Jasper detached his ruff and passed a hand across his sweat-slick throat. The thing had been too tight for months, but now it mattered no more, for he had worn it for the last time. He put it on top of his neatly folded cassock and surplice and went to stow them all in the robe cupboard, wondering vaguely who would wear them next.

"Some of the chaps weep after singing their last Evensong," said Riddings, catching up with Jasper in the corridor outside. "Aren't you sorry to be leaving?"
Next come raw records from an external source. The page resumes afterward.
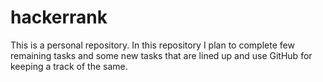 # hackerrank
This is a personal repository. In this repository I plan to complete few remaining tasks and some new tasks that are lined up and use GitHub for keeping a track of the same.
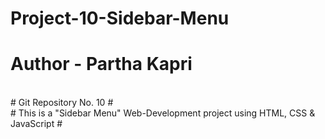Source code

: # Project-10-Sidebar-Menu

# Author - Partha Kapri
<br>
# Git Repository No. 10 #
<br>
# This is a "Sidebar Menu" Web-Development project using HTML, CSS & JavaScript #
<br>
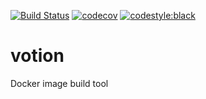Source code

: [![Build Status](https://travis-ci.org/weastur/votion.svg?branch=master)](https://travis-ci.org/weastur/votion)
[![codecov](https://codecov.io/gh/weastur/votion/branch/master/graph/badge.svg)](https://codecov.io/gh/weastur/votion)
[![codestyle:black](https://img.shields.io/badge/code%20style-black-000000.svg)](https://github.com/psf/black)

# votion
Docker image build tool
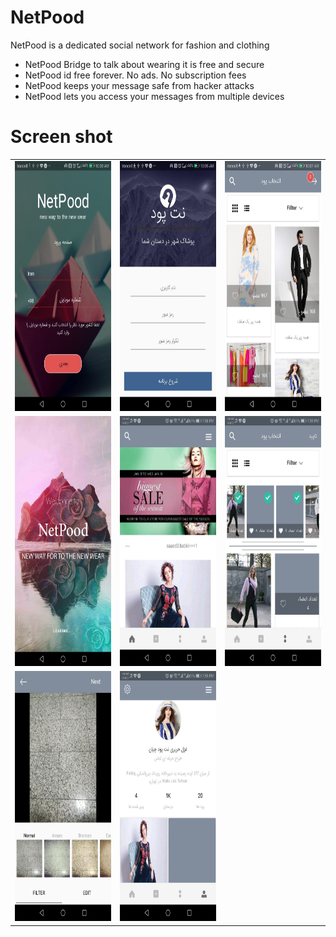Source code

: # NetPood
NetPood is a dedicated social network for fashion and clothing 
* NetPood Bridge to talk about wearing it is free and secure
* NetPood id free forever. No ads. No subscription fees
* NetPood keeps your message safe from hacker attacks
* NetPood lets you access your messages from multiple devices
# Screen shot


<table style="width:100%">
  <tr>
    <td><img src="https://github.com/JaberBabaki/NetPood/blob/master/picture/1-1.jpg" width="250" height="400" /></td>
    <td><img src="https://github.com/JaberBabaki/NetPood/blob/master/picture/1-2.jpg" width="250" height="400" /></td>
    <td><img src="https://github.com/JaberBabaki/NetPood/blob/master/picture/1-3.jpg" width="250" height="400" /></td>
  </tr>
  <tr>
    <td><img src="https://github.com/JaberBabaki/NetPood/blob/master/picture/1-4.png" width="250" height="400" /></td>
    <td><img src="https://github.com/JaberBabaki/NetPood/blob/master/picture/1.jpg" width="250" height="400" /></td>
    <td><img src="https://github.com/JaberBabaki/NetPood/blob/master/picture/2.jpg" width="250" height="400" /></td>
  </tr>
    <tr>
    <td><img src="https://github.com/JaberBabaki/NetPood/blob/master/picture/3.jpg" width="250" height="400" /></td>
    <td><img src="https://github.com/JaberBabaki/NetPood/blob/master/picture/5.jpg" width="250" height="400" /></td>
  </tr>

</table>
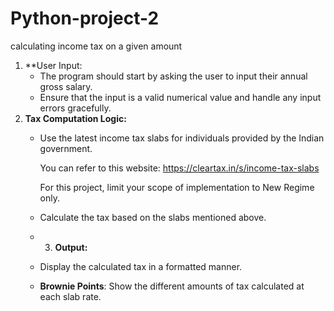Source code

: # Python-project-2
calculating income tax on a given amount
1. **User Input:
    - The program should start by asking the user to input their annual gross salary.
    - Ensure that the input is a valid numerical value and handle any input errors gracefully.
2. **Tax Computation Logic:**
    - Use the latest income tax slabs for individuals provided by the Indian government.
        
        You can refer to this website: https://cleartax.in/s/income-tax-slabs
        
        For this project, limit your scope of implementation to New Regime only.
        
    - Calculate the tax based on the slabs mentioned above.
    - 3. **Output:**
    - Display the calculated tax in a formatted manner.
    - **Brownie Points**: Show the different amounts of tax calculated at each slab rate.
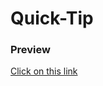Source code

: # Quick-Tip

### Preview
<p><a href="https://im-usb.github.io/quick-tip/">Click on this link</a></p>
"Not much," he said, but he slowed down to accommodate Riddings' shorter stride.

"You're always so inscrutable, Jasper," said Riddings, half-admiring and half-censuring. "There must be some things you'll miss. Such as Yours Truly."

Jasper gave him a side-eyed smirk.

"You're at least tolerable," he said. "But as for missing sitting in that hard wooden choir stall freezing till my toes are numb three times a day – no."

"Plenty of boys would give their eye teeth to come to school here."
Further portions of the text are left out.